When I think about the best fantasy novels, I immediately return to the Piers Anthony and Terry Brooks books I loved so much in elementary school and then in Junior High and High School. The Xanth series and the Shannara books were about the best thing that had ever happened to me. Today I think they’re fun, but goofy and poorly written.

I read fewer fantasy books each year. I’m talking about dragons and wizards and that sort of fantasy. But I still have my favorites, and once in a while someone will recommend something to me that I have to try, and I’ll absolutely love it, even though it’s got a dragon and a bunch of elves and hauberks in it.

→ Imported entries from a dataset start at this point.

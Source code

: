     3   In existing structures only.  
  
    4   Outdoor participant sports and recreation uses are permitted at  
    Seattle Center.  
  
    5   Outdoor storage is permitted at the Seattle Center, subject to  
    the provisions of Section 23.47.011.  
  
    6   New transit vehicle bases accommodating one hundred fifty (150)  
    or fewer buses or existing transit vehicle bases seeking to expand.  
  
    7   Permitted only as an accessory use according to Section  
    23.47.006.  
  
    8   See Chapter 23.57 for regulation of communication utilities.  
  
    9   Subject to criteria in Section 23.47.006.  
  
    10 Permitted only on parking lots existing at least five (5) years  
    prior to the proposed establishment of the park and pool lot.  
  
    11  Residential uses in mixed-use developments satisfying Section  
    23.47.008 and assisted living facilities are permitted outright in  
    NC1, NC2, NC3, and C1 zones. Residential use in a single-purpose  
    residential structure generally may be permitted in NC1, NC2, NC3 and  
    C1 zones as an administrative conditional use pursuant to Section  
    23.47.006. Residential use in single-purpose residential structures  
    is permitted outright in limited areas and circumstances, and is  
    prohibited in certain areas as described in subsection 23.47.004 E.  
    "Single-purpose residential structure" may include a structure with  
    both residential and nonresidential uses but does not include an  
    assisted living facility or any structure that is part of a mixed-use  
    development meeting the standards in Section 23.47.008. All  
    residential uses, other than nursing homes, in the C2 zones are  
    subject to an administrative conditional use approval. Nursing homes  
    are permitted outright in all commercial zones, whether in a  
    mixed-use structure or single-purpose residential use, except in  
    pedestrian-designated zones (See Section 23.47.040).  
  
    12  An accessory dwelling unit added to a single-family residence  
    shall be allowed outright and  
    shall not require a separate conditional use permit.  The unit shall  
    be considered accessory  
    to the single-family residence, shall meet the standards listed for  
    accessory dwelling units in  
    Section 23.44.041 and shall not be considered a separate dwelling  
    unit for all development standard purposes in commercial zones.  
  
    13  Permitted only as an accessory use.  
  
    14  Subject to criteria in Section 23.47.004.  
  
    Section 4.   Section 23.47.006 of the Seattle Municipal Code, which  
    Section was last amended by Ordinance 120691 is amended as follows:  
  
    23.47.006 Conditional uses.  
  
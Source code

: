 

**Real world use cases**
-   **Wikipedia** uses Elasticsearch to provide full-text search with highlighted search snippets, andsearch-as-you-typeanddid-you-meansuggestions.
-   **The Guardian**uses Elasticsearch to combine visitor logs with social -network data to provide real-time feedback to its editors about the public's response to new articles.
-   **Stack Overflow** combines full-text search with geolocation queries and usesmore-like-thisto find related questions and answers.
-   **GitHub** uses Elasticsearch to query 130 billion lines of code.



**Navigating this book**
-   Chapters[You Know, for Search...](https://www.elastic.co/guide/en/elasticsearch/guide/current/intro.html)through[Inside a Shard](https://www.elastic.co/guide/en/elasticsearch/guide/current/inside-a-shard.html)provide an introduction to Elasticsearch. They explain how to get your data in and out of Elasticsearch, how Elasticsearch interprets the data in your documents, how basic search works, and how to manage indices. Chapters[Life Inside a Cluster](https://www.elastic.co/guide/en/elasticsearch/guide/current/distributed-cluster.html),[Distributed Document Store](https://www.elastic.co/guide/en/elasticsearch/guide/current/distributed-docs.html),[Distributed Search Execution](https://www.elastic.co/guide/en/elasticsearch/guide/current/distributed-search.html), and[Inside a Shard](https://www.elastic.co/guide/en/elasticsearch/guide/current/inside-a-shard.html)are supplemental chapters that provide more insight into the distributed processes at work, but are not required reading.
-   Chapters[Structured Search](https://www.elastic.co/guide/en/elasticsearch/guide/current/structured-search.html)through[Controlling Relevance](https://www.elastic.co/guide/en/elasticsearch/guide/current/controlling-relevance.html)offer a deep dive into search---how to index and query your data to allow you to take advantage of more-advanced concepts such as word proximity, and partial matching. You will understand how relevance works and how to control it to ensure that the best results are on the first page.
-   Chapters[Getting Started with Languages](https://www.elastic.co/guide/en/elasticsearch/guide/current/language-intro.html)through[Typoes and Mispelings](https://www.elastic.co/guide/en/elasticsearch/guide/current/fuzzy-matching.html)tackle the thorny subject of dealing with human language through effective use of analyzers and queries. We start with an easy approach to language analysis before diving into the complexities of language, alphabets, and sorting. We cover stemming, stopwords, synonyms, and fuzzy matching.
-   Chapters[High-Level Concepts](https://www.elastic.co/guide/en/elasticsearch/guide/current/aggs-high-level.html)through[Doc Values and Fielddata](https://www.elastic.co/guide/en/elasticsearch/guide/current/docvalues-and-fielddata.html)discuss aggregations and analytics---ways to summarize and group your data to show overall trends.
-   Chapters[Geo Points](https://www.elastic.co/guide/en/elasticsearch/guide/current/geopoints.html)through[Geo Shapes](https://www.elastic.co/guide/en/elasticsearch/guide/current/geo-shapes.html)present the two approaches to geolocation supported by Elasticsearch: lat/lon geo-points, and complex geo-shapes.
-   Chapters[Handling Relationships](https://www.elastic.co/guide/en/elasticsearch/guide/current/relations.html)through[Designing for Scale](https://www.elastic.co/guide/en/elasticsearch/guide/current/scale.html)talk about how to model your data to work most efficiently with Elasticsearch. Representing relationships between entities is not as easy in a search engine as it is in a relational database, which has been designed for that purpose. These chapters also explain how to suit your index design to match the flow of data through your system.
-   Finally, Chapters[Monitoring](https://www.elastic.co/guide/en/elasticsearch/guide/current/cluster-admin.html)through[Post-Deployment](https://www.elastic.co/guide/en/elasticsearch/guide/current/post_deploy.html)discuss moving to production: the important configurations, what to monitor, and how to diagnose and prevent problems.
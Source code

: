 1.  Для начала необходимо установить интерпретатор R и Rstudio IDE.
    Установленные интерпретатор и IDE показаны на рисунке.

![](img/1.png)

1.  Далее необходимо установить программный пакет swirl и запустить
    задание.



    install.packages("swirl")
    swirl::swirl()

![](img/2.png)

Here have been my favorites that I have read as an adult, or reread as an adult:

  • The First Law Trilogy by Joe Abercrombie
  • The George Martin Fire and Ice books
  • Anything by J.R.R. Tolkien
  • The Name of The Wind by Patrick Rothfuss

And that is where I’ll leave it for now.

The question I’d like to ask, other than listing your favorite fantastic novels of distressed damsels and thrusting pikes and helms that are always getting cleft in twain is:

Is all fiction just fantasy? What defines the genre for you?

Ready, aim, top fantasy books, go.


If you liked this post, please Subscribe To The RSS feed.

And if you’re really awesome, join the book club.

Comments on this entry are closed.

  • Lxndr February 11, 2011, 12:21 pm

    While technically, any fiction is “fantasy” (in terms of “it comes from the imagination!), the genre (I feel) is more restricted than that. I think fantasy differentiates itself from other genres by being steeped in “magic” or other supernatural whatever. The genre is pretty much dominated by “medieval” fantasy, but there’s other kinds as well (urban, etc).

    Generally, it’s a subsection of Speculative Fiction, sharing the table with Sci Fi. Whereas science fiction tends to speculate on the implications of real science, fantasy deals with the implications of the supernatural.

  • Mo February 11, 2011, 12:43 pm

    I really enjoyed reading the Death Gate cycle.

  • Peter February 11, 2011, 12:58 pm

    Fantasy is fantastic. As a genre, it has things that don’t follow natural law, like Gandalf casting light spells. It still reflects real life, since there are characters and characters are based on people. LOTR is probably the best.

  • Rhamantus February 11, 2011, 1:16 pm

    I think of all the fiction genres that I enjoy reading, fantasy is among my top three, along with historical fiction and a very limited amount of sci-fi (mostly alternate history and dystopic sci-fi, which might not be strictly “sci-fi”, come to think of it; they do fall under speculative fiction, though).
    My favorite authors, with the exception of Tolkien, tend towards the young adult: Robin McKinley, Phillip Pullman, Sherwood Smith, and many other individual books which are YA. My favorites change often, but my most recent favorites are:
    Sunshine by Robin McKinley. This is yet-another-vampire novel, but I really liked it because of the sheer visceral nature of the emotions portrayed; the fear, especially, was well-written and well-developed.
    The Hundred Thousand Kingdoms by N.K. Jemisin. Political intrigue, interesting and detailed social description, and living, visible gods. Quite interesting. It’s the first in a trilogy, and I haven’t picked up the second book from my library yet, but it’s next on my list!
    The first two books of the Darkborn trilogy by Alison Sinclair: Darborn and Lightborn. (I just found out the third is going to be released in June, so I am now officially excited!) Again, I like it for the unique social situation that’s imagined, and there’s a bit of political intrigue as well. Very satisfying books!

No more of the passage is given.